> [DATA TO EXAMINE]:
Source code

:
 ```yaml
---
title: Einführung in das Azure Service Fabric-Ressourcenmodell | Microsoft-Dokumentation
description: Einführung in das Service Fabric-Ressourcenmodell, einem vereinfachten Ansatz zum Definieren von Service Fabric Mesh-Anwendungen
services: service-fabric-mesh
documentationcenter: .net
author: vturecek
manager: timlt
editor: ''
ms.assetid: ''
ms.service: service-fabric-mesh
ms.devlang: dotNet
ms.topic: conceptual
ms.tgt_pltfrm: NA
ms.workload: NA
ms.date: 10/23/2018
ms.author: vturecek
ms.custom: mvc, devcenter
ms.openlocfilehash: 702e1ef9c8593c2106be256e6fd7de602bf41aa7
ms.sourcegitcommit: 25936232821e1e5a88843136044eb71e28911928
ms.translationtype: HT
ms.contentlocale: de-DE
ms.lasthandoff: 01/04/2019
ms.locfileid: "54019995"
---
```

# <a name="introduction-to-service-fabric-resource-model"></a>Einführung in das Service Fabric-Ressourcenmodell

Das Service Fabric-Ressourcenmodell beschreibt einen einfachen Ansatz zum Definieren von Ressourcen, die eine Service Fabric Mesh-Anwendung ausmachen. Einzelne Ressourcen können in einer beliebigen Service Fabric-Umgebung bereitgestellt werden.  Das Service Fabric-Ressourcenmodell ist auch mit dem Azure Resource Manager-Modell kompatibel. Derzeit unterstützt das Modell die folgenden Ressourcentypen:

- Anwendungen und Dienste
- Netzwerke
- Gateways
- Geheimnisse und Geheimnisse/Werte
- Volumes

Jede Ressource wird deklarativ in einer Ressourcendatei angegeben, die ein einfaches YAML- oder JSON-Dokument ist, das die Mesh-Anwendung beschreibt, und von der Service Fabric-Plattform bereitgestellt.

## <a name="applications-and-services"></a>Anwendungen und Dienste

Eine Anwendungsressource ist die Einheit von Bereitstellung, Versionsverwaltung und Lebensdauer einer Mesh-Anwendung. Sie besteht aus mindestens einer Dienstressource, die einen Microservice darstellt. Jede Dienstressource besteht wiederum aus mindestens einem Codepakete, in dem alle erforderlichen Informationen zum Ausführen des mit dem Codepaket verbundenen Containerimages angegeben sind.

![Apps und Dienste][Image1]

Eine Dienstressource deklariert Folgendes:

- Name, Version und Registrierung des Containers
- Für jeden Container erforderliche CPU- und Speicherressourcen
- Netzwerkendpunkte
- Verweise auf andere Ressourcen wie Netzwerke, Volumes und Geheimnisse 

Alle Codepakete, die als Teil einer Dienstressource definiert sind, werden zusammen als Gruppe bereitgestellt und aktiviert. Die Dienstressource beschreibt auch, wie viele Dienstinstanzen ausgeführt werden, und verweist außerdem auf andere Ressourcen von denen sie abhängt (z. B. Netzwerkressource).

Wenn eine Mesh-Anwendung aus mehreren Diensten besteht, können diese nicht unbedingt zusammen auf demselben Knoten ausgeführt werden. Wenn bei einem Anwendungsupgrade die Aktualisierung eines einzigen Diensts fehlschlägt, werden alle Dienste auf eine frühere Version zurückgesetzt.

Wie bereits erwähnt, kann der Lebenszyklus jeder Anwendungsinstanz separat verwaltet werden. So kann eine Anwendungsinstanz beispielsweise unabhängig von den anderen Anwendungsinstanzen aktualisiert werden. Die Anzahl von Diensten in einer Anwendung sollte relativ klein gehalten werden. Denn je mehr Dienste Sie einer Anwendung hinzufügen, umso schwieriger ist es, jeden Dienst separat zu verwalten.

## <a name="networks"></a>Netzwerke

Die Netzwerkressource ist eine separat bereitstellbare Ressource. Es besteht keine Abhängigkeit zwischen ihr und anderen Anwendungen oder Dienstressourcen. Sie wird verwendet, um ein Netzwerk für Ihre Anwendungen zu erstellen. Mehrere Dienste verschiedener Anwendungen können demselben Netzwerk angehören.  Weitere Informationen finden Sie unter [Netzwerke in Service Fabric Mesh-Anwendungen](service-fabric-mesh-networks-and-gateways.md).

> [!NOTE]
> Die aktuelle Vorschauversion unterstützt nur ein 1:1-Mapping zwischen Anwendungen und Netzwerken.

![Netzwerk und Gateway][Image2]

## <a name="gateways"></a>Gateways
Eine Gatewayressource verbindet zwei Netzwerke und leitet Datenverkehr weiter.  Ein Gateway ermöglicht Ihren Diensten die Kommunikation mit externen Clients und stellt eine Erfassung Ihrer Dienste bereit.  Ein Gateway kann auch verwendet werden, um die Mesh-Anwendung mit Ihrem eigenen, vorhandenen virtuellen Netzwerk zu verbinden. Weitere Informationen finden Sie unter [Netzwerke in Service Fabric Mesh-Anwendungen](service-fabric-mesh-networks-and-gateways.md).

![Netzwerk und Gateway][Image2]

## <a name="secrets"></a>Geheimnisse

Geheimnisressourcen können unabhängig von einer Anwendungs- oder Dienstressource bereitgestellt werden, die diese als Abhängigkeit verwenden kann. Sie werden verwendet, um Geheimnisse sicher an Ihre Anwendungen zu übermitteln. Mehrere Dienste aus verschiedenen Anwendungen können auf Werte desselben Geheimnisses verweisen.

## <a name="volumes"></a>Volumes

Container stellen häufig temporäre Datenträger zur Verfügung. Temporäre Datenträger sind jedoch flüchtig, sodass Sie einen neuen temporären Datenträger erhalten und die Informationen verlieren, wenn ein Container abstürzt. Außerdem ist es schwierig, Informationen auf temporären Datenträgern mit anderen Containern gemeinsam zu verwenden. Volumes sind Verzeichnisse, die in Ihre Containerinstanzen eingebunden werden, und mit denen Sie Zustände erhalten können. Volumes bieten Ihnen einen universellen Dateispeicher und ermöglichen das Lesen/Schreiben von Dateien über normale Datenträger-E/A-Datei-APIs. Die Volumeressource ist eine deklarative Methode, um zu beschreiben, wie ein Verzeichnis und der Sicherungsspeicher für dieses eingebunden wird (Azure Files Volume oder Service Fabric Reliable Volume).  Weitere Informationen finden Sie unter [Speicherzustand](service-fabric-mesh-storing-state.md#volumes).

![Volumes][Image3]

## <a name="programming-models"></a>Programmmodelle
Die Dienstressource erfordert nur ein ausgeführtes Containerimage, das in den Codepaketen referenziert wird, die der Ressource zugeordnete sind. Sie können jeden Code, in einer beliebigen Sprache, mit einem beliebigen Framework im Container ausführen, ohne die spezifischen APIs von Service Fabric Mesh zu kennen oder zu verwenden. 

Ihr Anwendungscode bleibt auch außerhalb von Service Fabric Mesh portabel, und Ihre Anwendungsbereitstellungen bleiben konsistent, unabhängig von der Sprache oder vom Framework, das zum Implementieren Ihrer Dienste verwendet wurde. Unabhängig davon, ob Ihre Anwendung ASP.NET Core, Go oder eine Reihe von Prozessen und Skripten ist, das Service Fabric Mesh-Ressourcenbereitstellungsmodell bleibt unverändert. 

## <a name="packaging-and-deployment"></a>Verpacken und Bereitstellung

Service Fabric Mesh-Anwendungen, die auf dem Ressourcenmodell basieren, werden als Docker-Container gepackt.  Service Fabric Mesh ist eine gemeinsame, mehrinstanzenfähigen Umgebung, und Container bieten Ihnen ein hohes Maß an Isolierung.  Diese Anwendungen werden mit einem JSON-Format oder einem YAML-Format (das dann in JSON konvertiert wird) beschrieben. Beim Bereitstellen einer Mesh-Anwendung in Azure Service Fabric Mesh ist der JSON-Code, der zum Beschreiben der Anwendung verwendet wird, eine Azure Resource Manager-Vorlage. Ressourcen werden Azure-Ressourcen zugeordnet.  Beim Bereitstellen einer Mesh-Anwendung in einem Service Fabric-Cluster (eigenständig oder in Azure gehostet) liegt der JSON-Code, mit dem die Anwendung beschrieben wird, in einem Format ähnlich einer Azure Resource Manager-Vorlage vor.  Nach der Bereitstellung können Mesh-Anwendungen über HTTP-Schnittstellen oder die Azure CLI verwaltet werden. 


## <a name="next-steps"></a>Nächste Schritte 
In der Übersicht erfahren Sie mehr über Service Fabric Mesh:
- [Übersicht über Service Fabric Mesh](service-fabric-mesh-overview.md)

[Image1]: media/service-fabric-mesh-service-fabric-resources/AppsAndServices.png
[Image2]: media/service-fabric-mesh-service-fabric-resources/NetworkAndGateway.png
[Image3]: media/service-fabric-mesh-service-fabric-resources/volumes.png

> [THE PROBLEM]: Only the lines from the one containing "- [Übersicht über" through the final line above should be duplicated, exactly as they stand.

> [EXERCISE OUTPUT]:
- [Übersicht über Service Fabric Mesh](service-fabric-mesh-overview.md)

[Image1]: media/service-fabric-mesh-service-fabric-resources/AppsAndServices.png
[Image2]: media/service-fabric-mesh-service-fabric-resources/NetworkAndGateway.png
[Image3]: media/service-fabric-mesh-service-fabric-resources/volumes.png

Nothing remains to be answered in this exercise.